Her mother, Mary (Anita Holland), once the most popular psychic on the block, tries to keep her safe with stinky herbal baths. Neighbor Rosie Lulu (Jennifer Nikki Kidwell), the Lulu of the golden shoes, and Ana’s best friend, the Amazing Voice (Leah Walton), an imaginary superhero figure dressed Wonder Woman-style in purple spandex and high boots with a tiara of flowers and a belt of what looks like hair curlers, challenge Ana to explore her own needs and desires.

Hudes, whose play Water by the Spoonful and musical In the Heights have won the Pulitzer Prize and Tony Awards, is revisiting familiar territory. She wrote about Ana and the Amazing Voice in the 2009 family musical Barrio Grrrl! Now a few years older, Ana tries to understand who she is in a world that seems to have no safe place for women.

Water and tradition

The themes of water and tradition — the ritual baths, the river beneath the city where the women go to pee their stories — that Hudes has used in her other works play a part here. Ana calls out “orange juice” in her sleep and cuts onions to make her eyes tear so she can feel, while mother Mary puts on a wig and her own golden shoes to please the ex who abused and abandoned her. When Lulu disappears, Ana wants to find out what happened to her. She also wants to try on those golden shoes.

Meanwhile, the Alchemists (Davey Stratten White and Chris Anthony) patrol the streets trying to wipe out whoredom, hoping to turn dross matter into gold, but instead find out, as Lulu warns them, “All beauty turns ugly.”

Seeing this play, which, the Amazing Voice tells us, is “the 12th episode of the amazing adventures of Barrio Grrrl,” makes me wish I had seen the original Barrio Grrrl! to help me understand Ana’s journey — the story, fascinating as it is, lacks a central core. What does this Barrio Grrrl want? What’s she prepared to do?

She’s an observer of the life around her, not a catalyst for changing it. There is occasional wit and humor in the script, as when Ana and Lulu swap insults for fat girls (sausage lips, filet of fat) and whores. But it is also a bit heavy-handed. The Alchemists make pronouncements about society, but what they say is hard to follow.

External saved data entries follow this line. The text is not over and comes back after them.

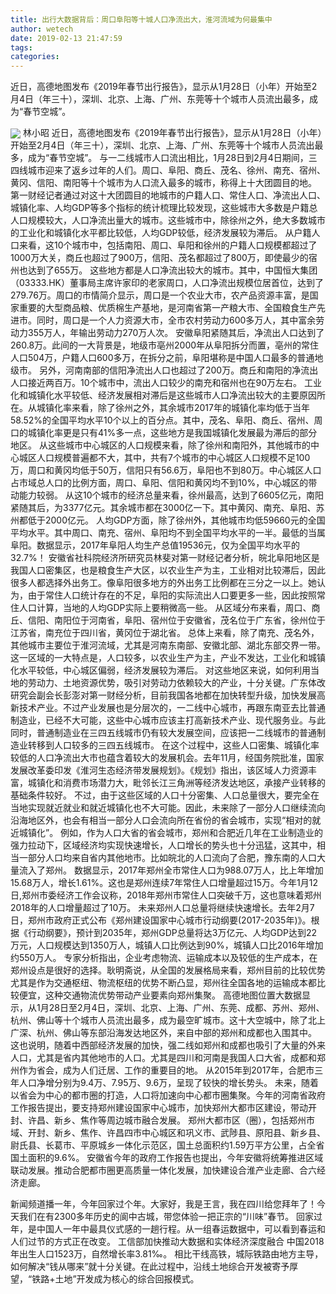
 ```yaml
---
title: 出行大数据背后：周口阜阳等十城人口净流出大，淮河流域为何最集中
author: wetech
date: 2019-02-13 21:47:59
tags: 
categories: 
---
```

近日，高德地图发布《2019年春节出行报告》，显示从1月28日（小年）开始至2月4日（年三十），深圳、北京、上海、广州、东莞等十个城市人员流出最多，成为“春节空城”。
<!-- more -->
<img align="center" border="0" src="https://imgcdn.yicai.com/uppics/images/2019/02/800d224dfa85b38cf2a641625a0ef8c5.jpg" />
林小昭
近日，高德地图发布《2019年春节出行报告》，显示从1月28日（小年）开始至2月4日（年三十），深圳、北京、上海、广州、东莞等十个城市人员流出最多，成为“春节空城”。
与一二线城市人口流出相比，1月28日到2月4日期间，三四线城市迎来了返乡过年的人们。周口、阜阳、商丘、茂名、徐州、南充、宿州、黄冈、信阳、南阳等十个城市为人口流入最多的城市，称得上十大团圆目的地。
第一财经记者通过对这十大团圆目的地城市的户籍人口、常住人口、净流出人口、城镇化率、人均GDP等多个指标的统计梳理比较发现，这些城市大多数是户籍总人口规模较大，人口净流出量大的城市。这些城市中，除徐州之外，绝大多数城市的工业化和城镇化水平都比较低，人均GDP较低，经济发展较为滞后。
从户籍人口来看，这10个城市中，包括南阳、周口、阜阳和徐州的户籍人口规模都超过了1000万大关，商丘也超过了900万，信阳、茂名都超过了800万，即使最少的宿州也达到了655万。
这些地方都是人口净流出较大的城市。其中，中国恒大集团（03333.HK）董事局主席许家印的老家周口，人口净流出规模位居首位，达到了279.76万。周口的市情简介显示，周口是一个农业大市，农产品资源丰富，是国家重要的大型商品粮、优质棉生产基地，是河南省第一产粮大市、全国粮食生产先进市。同时，周口是一个人力资源大市，全市农村劳动力600多万人，其中富余劳动力355万人，年输出劳动力270万人次。
安徽阜阳紧随其后，净流出人口达到了260.8万。此间的一大背景是，地级市亳州2000年从阜阳拆分而置，亳州的常住人口504万，户籍人口600多万，在拆分之前，阜阳堪称是中国人口最多的普通地级市。
另外，河南南部的信阳净流出人口也超过了200万。商丘和南阳的净流出人口接近两百万。10个城市中，流出人口较少的南充和宿州也在90万左右。
工业化和城镇化水平较低、经济发展相对滞后是这些城市人口净流出较大的主要原因所在。从城镇化率来看，除了徐州之外，其余城市2017年的城镇化率均低于当年58.52%的全国平均水平10个以上的百分点。其中，茂名、阜阳、商丘、宿州、周口的城镇化率更是只有41%多一点，这些地方是我国城镇化发展最为滞后的部分地区。
从这些城市中心城区的人口规模来看，除了徐州和南阳外，其他城市的中心城区人口规模普遍都不大，其中，共有7个城市的中心城区人口规模不足100万，周口和黄冈均低于50万，信阳只有56.6万，阜阳也不到80万。中心城区人口占市域总人口的比例方面，周口、阜阳、信阳和黄冈均不到10%，中心城区的带动能力较弱。
从这10个城市的经济总量来看，徐州最高，达到了6605亿元，南阳紧随其后，为3377亿元。其余城市都在3000亿一下。其中黄冈、南充、阜阳、苏州都低于2000亿元。
人均GDP方面，除了徐州外，其他城市均低59660元的全国平均水平。其中周口、南充、宿州、阜阳均不到全国平均水平的一半。最低的当属阜阳。数据显示，2017年阜阳人均生产总值19536元，仅为全国平均水平的32.7%！
安徽省社科院经济所研究员林斐对第一财经记者分析，皖北阜阳地区是我国人口密集区，也是粮食生产大区，以农业生产为主，工业相对比较滞后，因此很多人都选择外出务工。像阜阳很多地方的外出务工比例都在三分之一以上。她认为，由于常住人口统计存在的不足，阜阳的实际流出人口要更多一些，因此按照常住人口计算，当地的人均GDP实际上要稍微高一些。
从区域分布来看，周口、商丘、信阳、南阳位于河南省，阜阳、宿州位于安徽省，茂名位于广东省，徐州位于江苏省，南充位于四川省，黄冈位于湖北省。
总体上来看，除了南充、茂名外，其他城市主要位于淮河流域，尤其是河南东南部、安徽北部、湖北东部交界一带。这一区域的一大特点是，人口较多，以农业生产为主，产业不发达，工业化和城镇化水平较低，中心城区偏弱，经济发展较为滞后。
对这些地区来说，如何利用当地的劳动力、土地资源优势，吸引对劳动力依赖较大的产业，十分关键。广东体改研究会副会长彭澎对第一财经分析，目前我国各地都在加快转型升级，加快发展高新技术产业。不过产业发展也是分层次的，一二线中心城市，再跟东南亚去比普通制造业，已经不大可能，这些中心城市应该主打高新技术产业、现代服务业。与此同时，普通制造业在三四五线城市仍有较大发展空间，应该把一二线城市的普通制造业转移到人口较多的三四五线城市。
在这个过程中，这些人口密集、城镇化率较低的人口净流出大市也蕴含着较大的发展机会。去年11月，经国务院批准，国家发展改革委印发《淮河生态经济带发展规划》。《规划》指出，该区域人力资源丰富，城镇化和消费市场潜力大，毗邻长江三角洲等经济发达地区，承接产业转移的基础条件较好。
不过，由于这些区域的人口十分密集、人口总量很大，要完全在当地实现就近就业和就近城镇化也不大可能。因此，未来除了一部分人口继续流向沿海地区外，也会有相当一部分人口会流向所在省份的省会城市，实现“相对的就近城镇化”。
例如，作为人口大省的省会城市，郑州和合肥近几年在工业制造业的强力拉动下，区域经济均实现快速增长，人口增长的势头也十分迅猛，这其中，相当一部分人口均来自省内其他地市。比如皖北的人口流向了合肥，豫东南的人口大量流入了郑州。
数据显示，2017年郑州全市常住人口为988.07万人，比上年增加15.68万人，增长1.61%。这也是郑州连续7年常住人口增量超过15万。今年1月12日,郑州市委经济工作会议称，2018年郑州市常住人口突破千万，这也意味着郑州2018年的人口增量超过了10万。
未来郑州人口总量将继续快速增长。去年2月7日，郑州市政府正式公布《郑州建设国家中心城市行动纲要(2017-2035年)》。根据《行动纲要》，预计到2035年，郑州GDP总量将达3万亿元、人均GDP达到22万元，人口规模达到1350万人，城镇人口比例达到90%，城镇人口比2016年增加约550万人。
专家分析指出，企业考虑物流、运输成本以及较低的生产成本，在郑州设点是很好的选择。耿明斋说，从全国的发展格局来看，郑州目前的比较优势尤其是作为交通枢纽、物流枢纽的优势不断凸显，郑州往全国各地的运输成本都比较便宜，这种交通物流优势带动产业要素向郑州集聚。
高德地图位置大数据显示，从1月28日至2月4日，深圳、北京、上海、广州、东莞、成都、苏州、郑州、杭州、佛山等十个城市人员流出最多，成为最空旷城市。这十大空城中，除了北上广深、杭州、佛山等东部沿海发达地区外，来自中部的郑州和成都也入围其中。
这也说明，随着中西部经济发展的加快，强二线如郑州和成都也吸引了大量的外来人口，尤其是省内其他地市的人口。尤其是四川和河南是我国人口大省，成都和郑州作为省会，成为人们迁居、工作的重要目的地。
从2015年到2017年，合肥市三年人口净增分别为9.4万、7.95万、9.6万，呈现了较快的增长势头。
未来，随着以省会为中心的都市圈的打造，人口将加速向中心都市圈集聚。今年的河南省政府工作报告提出，要支持郑州建设国家中心城市，加快郑州大都市区建设，带动开封、许昌、新乡、焦作等周边城市融合发展。
郑州大都市区（圈），包括郑州市域、开封、新乡、焦作、许昌四市中心城区和巩义市、武陟县、原阳县、新乡县、尉氏县、长葛市、平原城乡一体化示范区，国土总面积约1.59万平方公里，占全省国土面积的9.6%。
安徽省今年的政府工作报告也提出，今年安徽将统筹推进区域联动发展。推动合肥都市圈更高质量一体化发展，加快建设合淮产业走廊、合六经济走廊。
 
 
新闻频道播一年，今年回家过个年。大家好，我是王言，我在四川给您拜年了！今天我们在有2300多年历史的阆中古城，带您体验一把正宗的“川味”春节。
回家过年，是中国人一年中最具仪式感的一趟行程。从一组春运数据中，可以看到春运和人们过节的方式正在改变。
工信部加快推动大数据和实体经济深度融合
中国2018年出生人口1523万，自然增长率3.81‰。
相比干线高铁，城际铁路由地方主导，如何解决“钱从哪来”就十分关键。在此过程中，沿线土地综合开发被寄予厚望，“铁路+土地”开发成为核心的综合回报模式。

Friends, real and imaginary

The performances are mixed. O’Hanlon-Rodriguez portrays a young girl, feisty one moment, romantic and insecure the next. She is someone to care about. Holland seems more at home as the flirtatious wife than the concerned mother, and Kidwell has moments of sass that bring her character to life. The Alchemists/random males are stylized concepts of men and bureaucracy, easy to dislike, which means they have played their parts well.

The character that is most puzzling is Walton as the Amazing Voice, more because of the concept of the character than the performance. Imaginary friends keep us company when we’re lonely, listen to us when no one else will, sometimes even challenge us to do things we might not want to. But Amazing Voice seems more a narrator of Ana’s story than a participant in it. Is Amazing Voice a sidekick to Barrio Grrrl or an alter ego? Why this version of an imaginary friend? Is Ana’s only vision of strength taken from a comic book heroine who doesn’t share her culture?

The set, designed by Thom Weaver, is many layered. Windows look down on houses marked out in tape, ladders lead up and away to a mysterious unknown, props — clothing, a tiara, a pine tree car deodorizer — drop from the ceiling. A bed and chairs appear and leave.

The play resonates, which is good, but it leaves me with many questions. Are these women the only models of womanhood Ana can choose from? Who is Barrio Grrrl, and what does she stand for? What is whoredom anyway? Does it need to be eradicated? Does a whore really have a heart of gold? Is she someone to be admired? Emulated? Are all women essentially whores?

Hudes clearly has much to say about women’s roles in the barrio. I left the theater wishing I had understood it better. Or perhaps, I just prefer an ending that gives me something to hope for.

What, When, Where

Lulu’s Golden Shoes. By Quiara Alegría Hudes; Brenna Geffers directed. Flashpoint Theatre Company production through August 2, 2015 at the Caplan Studio Theatre, 211 S. Broad St., 16th Floor, Philadelphia. 267-997-3312 or flashpointtheatre.org.